Honda can thank Wal-Mart for the automaker's recent victory in a class-action lawsuit over Acura RL models equipped with the company's Collision Mitigation Braking System. The system was designed to warn drivers of a potential crash, tighten the vehicle's seat belts and automatically apply the brakes. However, lawyers for approximately 2,000 plaintiffs sued the Japanese automaker, arguing that the system may warn the driver too slowly, and it may not work at all – the lawsuit also complained the system may shut off altogether in foul weather. Reuters says the suit involves RL models equipped with the optional CMBS system purchased or leased between August 17, 2005 and December 16, 2008.

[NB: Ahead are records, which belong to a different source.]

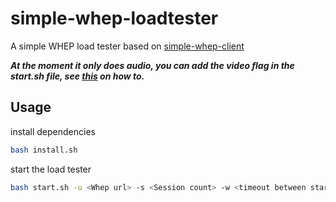 # simple-whep-loadtester

A simple WHEP load tester based on [simple-whep-client](https://github.com/meetecho/simple-whep-client)

**_At the moment it only does audio, you can add the video flag in the start.sh file, see [this](https://github.com/meetecho/simple-whep-client) on how to._**

## Usage

install dependencies

```bash
bash install.sh
```

start the load tester

```bash
bash start.sh -u <Whep url> -s <Session count> -w <timeout between starting sessions in seconds (Optional)>
```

The 9th Circuit Court of Appeals in Pasadena, California found that a court ruling in a Wal-Mart case last June effectively narrowed the scope of class-action lawsuits. The same ruling was found to apply to the suit against Acura as well. Previously, a district judge in Los Angeles had ordered that California's consumer protection laws could be applied to RL owners nationwide, but the new ruling repeals that judgment. The circuit court also reversed the district court's finding that car buyers could have relied on advertising by Honda about the collision system. The 9th Circuit Court of Appeals found there weren't enough common facts among the plaintiffs' claims to apply the California laws across the board.
At this point, it's unclear how the plaintiffs in the case will respond to the decision.